We have a problem about NaN values and duplicate features, we are going to fix these problems by manipulating the data.

In [189]:
warnings.filterwarnings('ignore')

def fixDataNaN(df):
    with localconverter(ro.default_converter + pandas2ri.converter):
        df = ro.conversion.py2rpy(df)
pairs = [['x','X'],['y','Y'],['x_g','xG'],['h_a','home_away'],['shot_type','shotType'],['last_action','lastAction']]

def camel_case_columns(df):
    def camel_case(column_name):
        parts = column_name.split('_')
        return str(parts[0] + ''.join(x.title() for x in parts[1:]))
    
    new_columns = []
    for column in df.columns:
        if '_' in column:
            new_columns.append(camel_case(column))
        else:
            new_columns.append(str(column))
    
    df.columns = new_columns
    return df

def fixMergeColumns(dataList, pairs):
    for targetData in dataList:
        for pair in pairs:
            if pair[0] in targetData.columns and pair[1] in targetData.columns:
                targetData['{}'.format(pair[1])].fillna(targetData['{}'.format(pair[0])], inplace=True)
                targetData.drop(columns=['{}'.format(pair[0])], inplace=True)
        targetData = camel_case_columns(targetData)
        fixDataNaN(targetData)

fixMergeColumns([data], pairs)

We are going to train our model to predict whether the position ends up to a goal or not so we need to convert our goal and not goal situations to binary tags.

In [190]:
replacement_dict = {
    'Goal': 1,
    'BlockedShot': 0,
    'MissedShots': 0,
    'SavedShot': 0,
    'ShotOnPost': 0,
    'OwnGoal': 0
}

data['result'] = pd.DataFrame(data['result'].map(replacement_dict))

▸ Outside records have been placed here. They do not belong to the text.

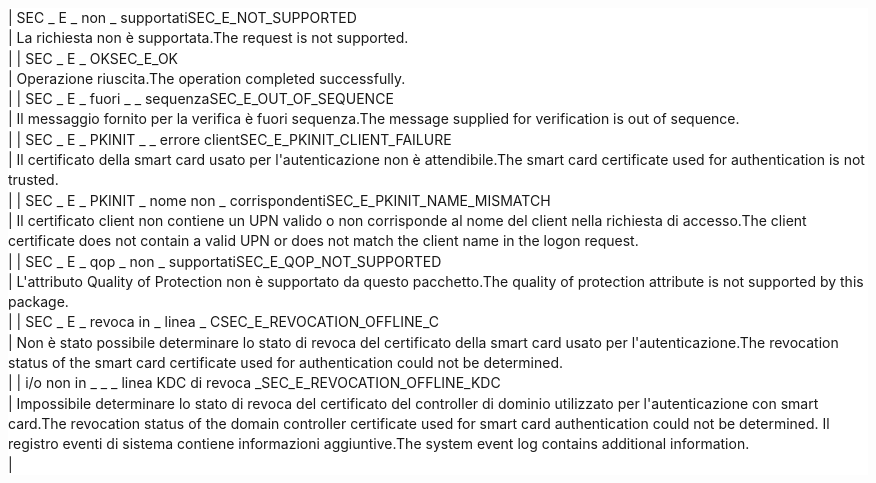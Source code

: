 | <span data-ttu-id="a057b-202">SEC \_ E \_ non \_ supportati</span><span class="sxs-lookup"><span data-stu-id="a057b-202">SEC\_E\_NOT\_SUPPORTED</span></span><br/>                  | <span data-ttu-id="a057b-203">La richiesta non è supportata.</span><span class="sxs-lookup"><span data-stu-id="a057b-203">The request is not supported.</span></span><br/>                                                                                                                                                                                                                                                                                                          |
| <span data-ttu-id="a057b-204">SEC \_ E \_ OK</span><span class="sxs-lookup"><span data-stu-id="a057b-204">SEC\_E\_OK</span></span><br/>                              | <span data-ttu-id="a057b-205">Operazione riuscita.</span><span class="sxs-lookup"><span data-stu-id="a057b-205">The operation completed successfully.</span></span><br/>                                                                                                                                                                                                                                                                                                  |
| <span data-ttu-id="a057b-206">SEC \_ E \_ fuori \_ \_ sequenza</span><span class="sxs-lookup"><span data-stu-id="a057b-206">SEC\_E\_OUT\_OF\_SEQUENCE</span></span><br/>               | <span data-ttu-id="a057b-207">Il messaggio fornito per la verifica è fuori sequenza.</span><span class="sxs-lookup"><span data-stu-id="a057b-207">The message supplied for verification is out of sequence.</span></span><br/>                                                                                                                                                                                                                                                                              |
| <span data-ttu-id="a057b-208">SEC \_ E \_ PKINIT \_ \_ errore client</span><span class="sxs-lookup"><span data-stu-id="a057b-208">SEC\_E\_PKINIT\_CLIENT\_FAILURE</span></span><br/>         | <span data-ttu-id="a057b-209">Il certificato della smart card usato per l'autenticazione non è attendibile.</span><span class="sxs-lookup"><span data-stu-id="a057b-209">The smart card certificate used for authentication is not trusted.</span></span><br/>                                                                                                                                                                                                                                                                     |
| <span data-ttu-id="a057b-210">SEC \_ E \_ PKINIT \_ nome non \_ corrispondenti</span><span class="sxs-lookup"><span data-stu-id="a057b-210">SEC\_E\_PKINIT\_NAME\_MISMATCH</span></span><br/>          | <span data-ttu-id="a057b-211">Il certificato client non contiene un UPN valido o non corrisponde al nome del client nella richiesta di accesso.</span><span class="sxs-lookup"><span data-stu-id="a057b-211">The client certificate does not contain a valid UPN or does not match the client name in the logon request.</span></span><br/>                                                                                                                                                                                                                            |
| <span data-ttu-id="a057b-212">SEC \_ E \_ qop \_ non \_ supportati</span><span class="sxs-lookup"><span data-stu-id="a057b-212">SEC\_E\_QOP\_NOT\_SUPPORTED</span></span><br/>             | <span data-ttu-id="a057b-213">L'attributo Quality of Protection non è supportato da questo pacchetto.</span><span class="sxs-lookup"><span data-stu-id="a057b-213">The quality of protection attribute is not supported by this package.</span></span><br/>                                                                                                                                                                                                                                                                  |
| <span data-ttu-id="a057b-214">SEC \_ E \_ revoca in \_ linea \_ C</span><span class="sxs-lookup"><span data-stu-id="a057b-214">SEC\_E\_REVOCATION\_OFFLINE\_C</span></span><br/>          | <span data-ttu-id="a057b-215">Non è stato possibile determinare lo stato di revoca del certificato della smart card usato per l'autenticazione.</span><span class="sxs-lookup"><span data-stu-id="a057b-215">The revocation status of the smart card certificate used for authentication could not be determined.</span></span><br/>                                                                                                                                                                                                                                   |
| <span data-ttu-id="a057b-216">i/o non in \_ \_ \_ linea KDC di revoca \_</span><span class="sxs-lookup"><span data-stu-id="a057b-216">SEC\_E\_REVOCATION\_OFFLINE\_KDC</span></span><br/>        | <span data-ttu-id="a057b-217">Impossibile determinare lo stato di revoca del certificato del controller di dominio utilizzato per l'autenticazione con smart card.</span><span class="sxs-lookup"><span data-stu-id="a057b-217">The revocation status of the domain controller certificate used for smart card authentication could not be determined.</span></span> <span data-ttu-id="a057b-218">Il registro eventi di sistema contiene informazioni aggiuntive.</span><span class="sxs-lookup"><span data-stu-id="a057b-218">The system event log contains additional information.</span></span><br/>                                                                                                                                                           |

We changed string values to numerical values for the training to work.

In [191]:
X = data.drop('result', axis=1)
Y = data['result']
X = pd.get_dummies(X)
data = pd.concat([pd.DataFrame(Y),pd.DataFrame(X)], axis=1)

We split the data into training and validation data.

In [192]:
data_shuffled = data.sample(frac=1, random_state=42)
quarter_length = len(data_shuffled) // 4
df_half_val = data_shuffled.iloc[:quarter_length]
df_half_train = data_shuffled.iloc[quarter_length:]

data = df_half_train
validation_data = df_half_val

We split the validation data into X and Y.

In [193]:
Y_validation = validation_data['result']
x_validation = validation_data.drop('result', axis=1)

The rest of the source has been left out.